Brasília (DF) – O retorno dos ministros do Supremo Tribunal Federal (STF) aos trabalhos presenciais, às 14h desta segunda-feira (3) após o recesso de julho, coloca em pauta uma decisão que pode mudar a segurança cotidiana de milhares de mulheres. O plenário vai definir se as medidas protetivas da Lei Maria da Penha podem ser aplicadas em casos de violência ocorridos fora do ambiente doméstico.
A discussão começou em maio com as sustentações orais e agora chega ao momento dos votos. No centro do debate está um recurso do Ministério Público de Minas Gerais (MPMG) contra uma decisão da Justiça mineira. O tribunal estadual negou proteção a uma mulher ameaçada por razões de gênero em um espaço público. O caso corre em segredo de Justiça. Para os promotores, o amparo legal deve ser amplo, protegendo a mulher contra a violência de gênero independentemente do cenário. Entre as ferramentas de proteção em jogo estão o afastamento do agressor, o uso de tornozeleiras eletrônicas, a proibição de aproximação e a prisão preventiva.
Na mesma sessão, a Corte analisa contestação à reforma tributária, mais especificamente à Lei Complementar 214/2025. Entidades contestam a limitação da isenção fiscal para a compra de carros por pessoas com deficiência ou com Transtorno do Espectro Autista (TEA). O artigo 149 da norma zerou as alíquotas do Imposto sobre Bens e Serviços (IBS) e da Contribuição Social sobre Bens e Serviços (CBS) para veículos nacionais, mas o benefício foi restrito apenas a casos considerados moderados ou graves — regra que os autores das ações classificam como inconstitucional e discriminatória.
A disputa pelo governo fluminense e o caso dos aplicativos
A agenda de agosto também reserva espaço para crises políticas regionais e disputas trabalhistas de grande impacto econômico. No dia 19 de agosto, o tribunal retoma o julgamento que definirá as regras para a eleição do mandato-tampão de governador do Rio de Janeiro, processo suspenso em abril após pedido de vista de Flávio Dino.

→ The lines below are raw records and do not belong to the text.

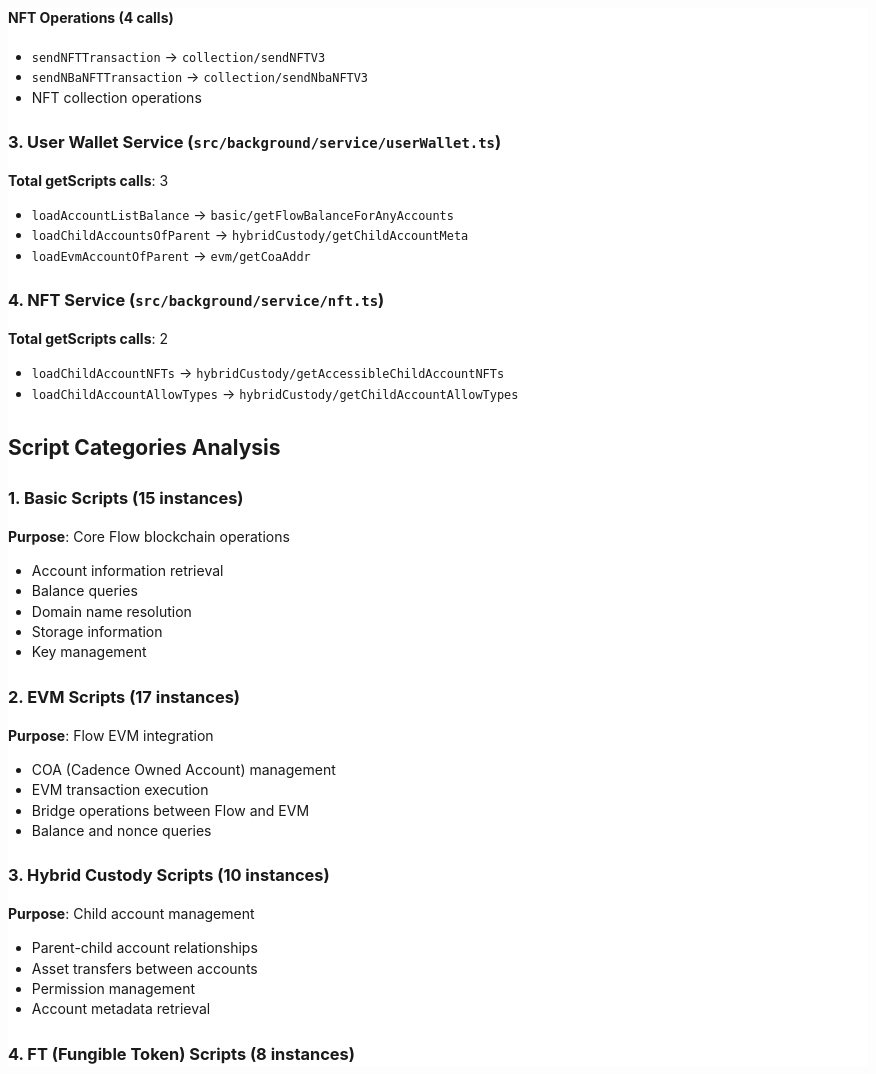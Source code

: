#### NFT Operations (4 calls)

- `sendNFTTransaction` → `collection/sendNFTV3`
- `sendNBaNFTTransaction` → `collection/sendNbaNFTV3`
- NFT collection operations

### 3. User Wallet Service (`src/background/service/userWallet.ts`)

**Total getScripts calls**: 3

- `loadAccountListBalance` → `basic/getFlowBalanceForAnyAccounts`
- `loadChildAccountsOfParent` → `hybridCustody/getChildAccountMeta`
- `loadEvmAccountOfParent` → `evm/getCoaAddr`

### 4. NFT Service (`src/background/service/nft.ts`)

**Total getScripts calls**: 2

- `loadChildAccountNFTs` → `hybridCustody/getAccessibleChildAccountNFTs`
- `loadChildAccountAllowTypes` → `hybridCustody/getChildAccountAllowTypes`

## Script Categories Analysis

### 1. Basic Scripts (15 instances)

**Purpose**: Core Flow blockchain operations

- Account information retrieval
- Balance queries
- Domain name resolution
- Storage information
- Key management

### 2. EVM Scripts (17 instances)

**Purpose**: Flow EVM integration

- COA (Cadence Owned Account) management
- EVM transaction execution
- Bridge operations between Flow and EVM
- Balance and nonce queries

### 3. Hybrid Custody Scripts (10 instances)

**Purpose**: Child account management

- Parent-child account relationships
- Asset transfers between accounts
- Permission management
- Account metadata retrieval

### 4. FT (Fungible Token) Scripts (8 instances)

O PSD fluminense tenta garantir na Justiça que a escolha do novo mandatário ocorra por voto popular direto, contrariando a decisão do Tribunal Superior Eleitoral (TSE), que determinou votação indireta pelos deputados da Assembleia Legislativa (Alerj). O imbróglio começou com a condenação de Cláudio Castro à inelegibilidade pelo TSE, em 23 de março. Um dia antes, o então governador renunciou, antecipando-se ao prazo limite de 4 de abril para tentar uma vaga no Senado. A saída foi classificada por adversários como manobra para forçar a votação indireta na Alerj.
Como a linha sucessória estadual ruiu — o vice Thiago Pampolha migrou para o Tribunal de Contas em 2025 e o presidente da Alerj, Rodrigo Bacellar, foi cassado no mesmo processo de Castro —, o comando interino está nas mãos do presidente do Tribunal de Justiça fluminense, Ricardo Couto de Castro.
Já no dia 27 de agosto, entra em pauta a polêmica sobre o vínculo de emprego entre motoristas e entregadores e as plataformas de tecnologia, sob a relatoria de Edson Fachin e Alexandre de Moraes. Duas ações propostas por Rappi e Uber tentam derrubar decisões da Justiça do Trabalho que reconheceram o vínculo formal de emprego. Enquanto a Rappi argumenta que as decisões locais desrespeitam o entendimento do próprio STF, a Uber defende que sua atividade é de tecnologia, e não de transporte, alegando que a imposição da carteira assinada fere a livre iniciativa. O debate conta com parecer contrário ao vínculo emitido pela Procuradoria-Geral da República (PGR).